WHAT TO WORK ON:
Set down each entry exactly as given; pictures should not appear in the copy.

===== EXCERPTED RECORDS

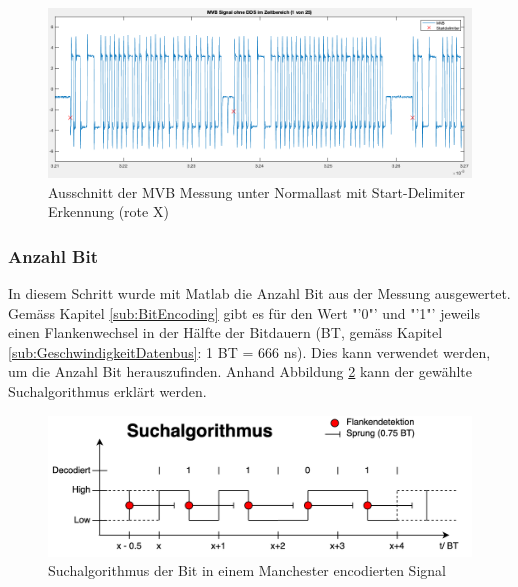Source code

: \begin{figure}[H]
    \centering
    \includegraphics[width=0.8\linewidth]{Figures/Chap3/Busauslastung/Ausschnitt_MVB_mit_Delimiter.png}
    \caption{Ausschnitt der MVB Messung unter Normallast mit
Start-Delimiter Erkennung (rote X)}
    \label{fig:enter-label}
\end{figure}


\subsubsection{Anzahl Bit}
\label{subsub:Nulldurchgänge}
In diesem Schritt wurde mit Matlab die Anzahl Bit aus der Messung ausgewertet. Gemäss Kapitel \ref{sub:BitEncoding} gibt es für den Wert "'0"' und "'1"' jeweils einen Flankenwechsel in der Hälfte der Bitdauern (BT, gemäss Kapitel \ref{sub:GeschwindigkeitDatenbus}: 1 BT = 666 ns). Dies kann verwendet werden, um die Anzahl Bit herauszufinden. Anhand Abbildung \ref{fig:Suchalgo_Bits} kann der gewählte Suchalgorithmus erklärt werden.

\begin{figure}[H]
    \centering
    \includegraphics[width=0.9\linewidth]{Figures/Chap3/Busauslastung/Suchalgorithmus_Bits.png}
    \caption{Suchalgorithmus der Bit in einem Manchester encodierten Signal}
    \label{fig:Suchalgo_Bits}
\end{figure}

==========

PROBLEM SOLUTION:
Source code

: \begin{figure}[H]
    \centering
    \includegraphics[width=0.8\linewidth]{Figures/Chap3/Busauslastung/Ausschnitt_MVB_mit_Delimiter.png}
    \caption{Ausschnitt der MVB Messung unter Normallast mit
Start-Delimiter Erkennung (rote X)}
    \label{fig:enter-label}
\end{figure}


\subsubsection{Anzahl Bit}
\label{subsub:Nulldurchgänge}
In diesem Schritt wurde mit Matlab die Anzahl Bit aus der Messung ausgewertet. Gemäss Kapitel \ref{sub:BitEncoding} gibt es für den Wert "'0"' und "'1"' jeweils einen Flankenwechsel in der Hälfte der Bitdauern (BT, gemäss Kapitel \ref{sub:GeschwindigkeitDatenbus}: 1 BT = 666 ns). Dies kann verwendet werden, um die Anzahl Bit herauszufinden. Anhand Abbildung \ref{fig:Suchalgo_Bits} kann der gewählte Suchalgorithmus erklärt werden.

\begin{figure}[H]
    \centering
    \includegraphics[width=0.9\linewidth]{Figures/Chap3/Busauslastung/Suchalgorithmus_Bits.png}
    \caption{Suchalgorithmus der Bit in einem Manchester encodierten Signal}
    \label{fig:Suchalgo_Bits}
\end{figure}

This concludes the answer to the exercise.